Have a GAP 280AI and had been measuring distance to lands every couple hundred rounds or so. The distance was decreasing with increasing round count (impossible). My measurement approach was a very loosely seated bullet in the same once-fired case (in my chamber), cycle the bolt closed, measure CBTO (hornady comparator guage/calipers), repeat several times to ensure consistency, log the info. The decreasing distance and some significant variation really had me questioning everything. Thus, I switched to the Wheeler method of measuring and this has led to at least very consistent results on 'kissing' the lands BUT.... this distance to kissing the lands is significantly shorter than what I was getting with the loose bullet seating/cycle bolt method especially on Berger VLD bullets. Here's the comparison data

Round CtBerger 168g VLDNosler 160g ABHornady 162g AmaxComments
452.790"2.861"Loosely seated bullet, measure CBTO
1112.800"2.869"2.805""
3112.7902.778"
4002.869"2.774""
5502.6532.8212.697WHEELER Method
DELTA Wheeler vs Previous-0.137"-0.048"-0.077"

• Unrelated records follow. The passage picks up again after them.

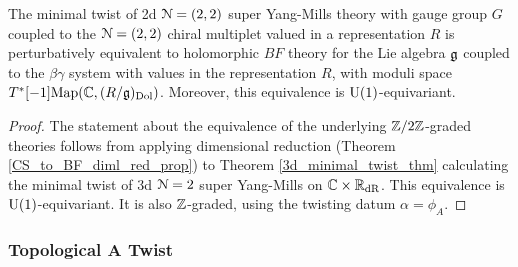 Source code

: \documentclass[10pt, oneside]{article}
\begin{document}
\begin{theorem} \label{2d_minimal_twist_thm}
The minimal twist of 2d $\mathcal N=(2,2)$ super Yang-Mills theory with gauge group $G$ coupled to the $\mathcal N=(2,2)$ chiral multiplet valued in a representation $R$ is perturbatively equivalent to holomorphic $BF$ theory for the Lie algebra $\mathfrak g$ coupled to the $\beta\gamma$ system with values in the representation $R$, with moduli space $T^*[-1]\mathrm{Map}(\mathbb C, (R/\mathfrak{g})_{\mathrm{Dol}})$.  Moreover, this equivalence is $\mathrm{U}(1)$-equivariant.
\end{theorem}

\begin{proof}
The statement about the equivalence of the underlying $\mathbb Z/2\mathbb Z$-graded theories follows from applying dimensional reduction (Theorem \ref{CS_to_BF_diml_red_prop}) to Theorem \ref{3d_minimal_twist_thm} calculating the minimal twist of 3d $\mathcal{N}=2$ super Yang-Mills on $\mathbb C \times \mathbb R_{\mathrm{dR}}$.  This equivalence is $\mathrm{U}(1)$-equivariant.  It is also $\mathbb Z$-graded, using the twisting datum $\alpha = \phi_A$.
\end{proof}

\subsubsection{Topological A Twist} \label{sect:2d22Atwist}
\end{document}
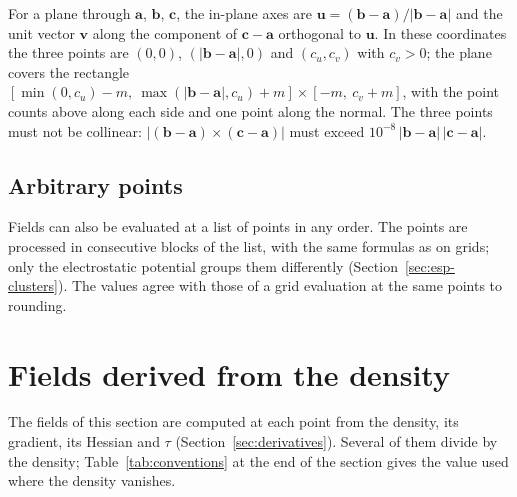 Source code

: \documentclass[11pt,a4paper]{article}
\begin{document}
For a plane through $\mathbf a$, $\mathbf b$, $\mathbf c$, the in-plane
axes are $\mathbf u=(\mathbf b-\mathbf a)/|\mathbf b-\mathbf a|$ and the unit
vector $\mathbf v$ along the component of $\mathbf c-\mathbf a$ orthogonal
to $\mathbf u$. In these coordinates the three points are $(0,0)$,
$(|\mathbf b-\mathbf a|,0)$ and $(c_u,c_v)$ with $c_v>0$; the plane covers
the rectangle $[\min(0,c_u)-m,\ \max(|\mathbf b-\mathbf a|,c_u)+m]\times
[-m,\ c_v+m]$, with the point counts above along each side and one point
along the normal. The three points must not be collinear:
$|(\mathbf b-\mathbf a)\times(\mathbf c-\mathbf a)|$ must exceed
$10^{-8}\,|\mathbf b-\mathbf a|\,|\mathbf c-\mathbf a|$.

\subsection{Arbitrary points}
Fields can also be evaluated at a list of points in any order. The points
are processed in consecutive blocks of the list, with the same formulas as
on grids; only the electrostatic potential groups them differently
(Section~\ref{sec:esp-clusters}). The values agree with those of a grid
evaluation at the same points to rounding.

\section{Fields derived from the density}\label{sec:descriptors}

The fields of this section are computed at each point from the density,
its gradient, its Hessian and $\tau$ (Section~\ref{sec:derivatives}).
Several of them divide by the density; Table~\ref{tab:conventions} at the
end of the section gives the value used where the density vanishes.
\end{document}
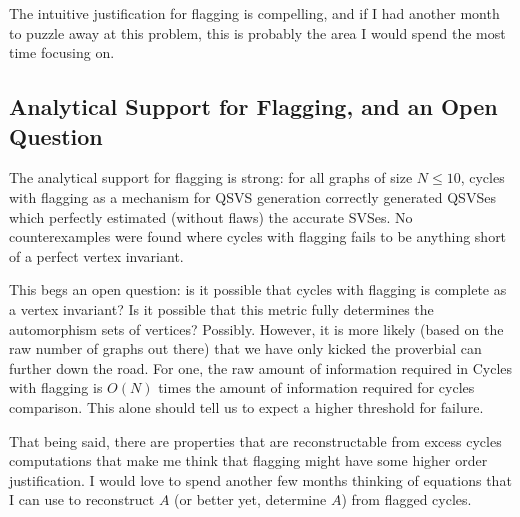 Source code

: The intuitive justification for flagging is compelling, and if I had another month to puzzle away at this problem, this is probably the area I would spend the most time focusing on.

\subsection{Analytical Support for Flagging, and an Open Question}

The analytical support for flagging is strong:
for all graphs of size $N \leq 10$, cycles with flagging as a mechanism for QSVS generation correctly generated QSVSes which perfectly estimated (without flaws) the accurate SVSes.
No counterexamples were found where cycles with flagging fails to be anything short of a perfect vertex invariant.

This begs an open question: is it possible that cycles with flagging is complete as a vertex invariant?
Is it possible that this metric fully determines the automorphism sets of vertices? Possibly.
However, it is more likely (based on the raw number of graphs out there) that we have only kicked the proverbial can further down the road.
For one, the raw amount of information required in Cycles with flagging is $O(N)$ times the amount of information required for cycles comparison.
This alone should tell us to expect a higher threshold for failure.

That being said, there are properties that are reconstructable from excess cycles computations that make me think that flagging might have some higher order justification.
I would love to spend another few months thinking of equations that I can use to reconstruct $A$ (or better yet, determine $A$) from flagged cycles.

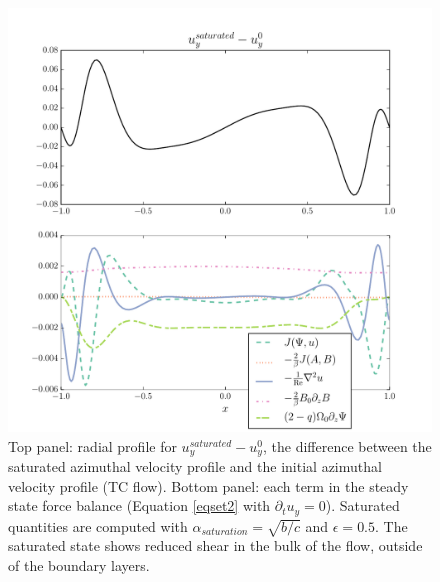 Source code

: \documentclass[twocolumn]{aastex61}
\begin{document}
\begin{figure}
\centering
\includegraphics[width=\columnwidth]{thingap_saturation_mechanism_plots_velocity_slice60.pdf}
\caption{Top panel: radial profile for $u_y^{saturated} - u_y^0$, the difference between the saturated azimuthal velocity profile and the initial azimuthal velocity profile (TC flow). Bottom panel: each term in the steady state force balance (Equation \ref{eqset2} with $\partial_t u_{y} = 0$). Saturated quantities are computed with $\alpha_{saturation} = \sqrt{b/c}$ and $\epsilon = 0.5$. The saturated state shows reduced shear in the bulk of the flow, outside of the boundary layers.} \label{fig:sat_comp_vel}
\end{figure}
\end{document}
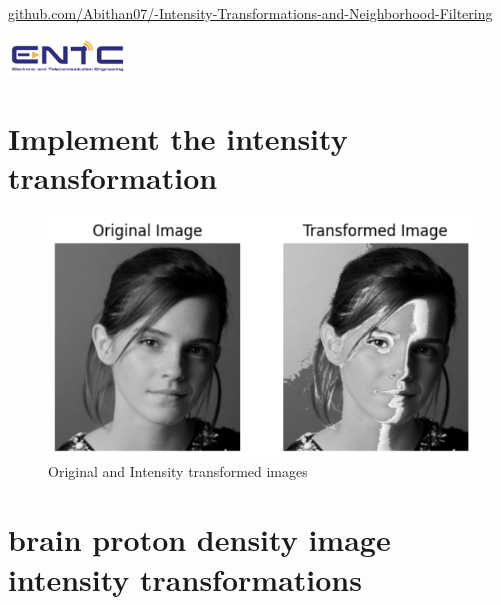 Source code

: \documentclass[12pt,a4paper]{article}
\makeatletter
\def\@submitdate{\number\the\day\space\space
  \ifcase\the\month\or
  January\or February\or March\or April\or May\or June\or
  July\or August\or September\or October\or November\or December\fi
  \space \number\the\year}
\makeatother
\begin{document}
\begin{titlepage}
     \centering
    \href{https://github.com/Abithan07/-Intensity-Transformations-and-Neighborhood-Filtering/tree/main}{\normalsize{github.com/Abithan07/-Intensity-Transformations-and-Neighborhood-Filtering}}
    
    \vspace{8mm}
    \includegraphics[height=10mm]{ent.png}
\end{titlepage}


\section{Implement the intensity transformation}

    \begin{figure}[H]
        \centering
        \includegraphics[width=0.5\linewidth]{images/Screenshots/1.png}
        \caption{Original and Intensity transformed images}
        \label{fig:enter-label}
    \end{figure}

    
    

\section{ brain proton density image intensity transformations}
\end{document}
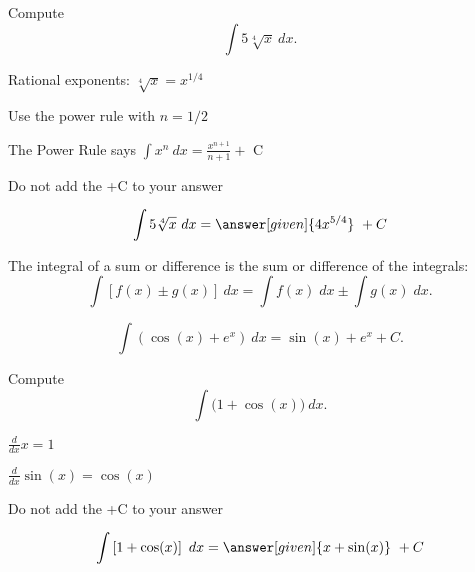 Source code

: \documentclass{ximera}
\begin{document}
\begin{problem} %
Compute 
\[
\int 5\sqrt[4]x \ dx.
\]

\begin{hint}
Rational exponents: $\sqrt[4]x = x^{1/4}$
\end{hint}
\begin{hint}
Use the power rule with $n=1/2$
\end{hint}
\begin{hint}
The Power Rule says $\int x^n \ dx = \frac{x^{n+1}}{n+1} +$ C
\end{hint}
\begin{hint}
\begin{center}
Do not add the +C to your answer
\end{center}
\end{hint}

\[
\int 5\sqrt[4]x \ dx =
\answer[given]{4x^{5/4}} \ + C
\]
\end{problem}



\begin{theorem}
The integral of a sum or difference is the sum or difference of the integrals:
\[
\int \left[f(x)\pm g(x)\right] \ dx = \int f(x) \; dx  \pm  \int g(x) \; dx.
\]
\end{theorem}



\begin{example} %
\[
\int \left(\cos(x) + e^x\right) \ dx = \sin(x) + e^x + C.
\]
\end{example}

\begin{problem} %
Compute
\[
\int \big(1 + \cos(x) \big) \ dx.
\]

\begin{hint}
$\frac{d}{dx} x = 1$
\end{hint}
\begin{hint}
$\frac{d}{dx} \sin(x) = \cos(x)$
\end{hint}
\begin{hint}
\begin{center}
Do not add the +C to your answer
\end{center}
\end{hint}

\[
\int \left[1 + \cos(x) \right] \ dx =
\answer[given]{x + \sin(x)} \ +  C
\]
\end{problem}
\end{document}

Note the change in CBTO for each bullet to just 'kiss' the lands via WHEELER method vs previous results is significantly shorter.

So Here is my dilemma....
Up until now (prior to WHEELER measurements) I've been thinking i've testing various 'jump' distances during load development by seating the bullet deeper at increments of 'at the lands', -0.040", -0.070", -0.110" but in reality according to CBTO via WHEELER method I was actually, in the case of the Berger bullet, starting off jammed as much as +0.137" and never even seated the bullet deep enough to ever test any jump (what I thought was -0.110" / 2.680" was really still jammed +0.027" according to WHEELER measurements).

Notice with the Nosler 160g AB the difference in CBTO for WHEELER method vs base method was much less of a delta. Given this, I'm wondering when measuring CBTO via chambering a loose fitting bullet if the much more slender nose of the Bergers and Hornady AMAX results in more easily jamming the bullet very deep without even realizing it and in much higher measurement error/variation. Just seems crazy I was really jamming the bullet this much via previous method. Seems WHEELER method is a more precise/true measurement of just 'kissing' the lands.

Therefore, I think I need to re-test seating depth for all my loads using the WHEELER method as my chamber leade distance for each bullet and then test deeper seating depths vs that as my reference point. Does this sound right? Other Thoughts?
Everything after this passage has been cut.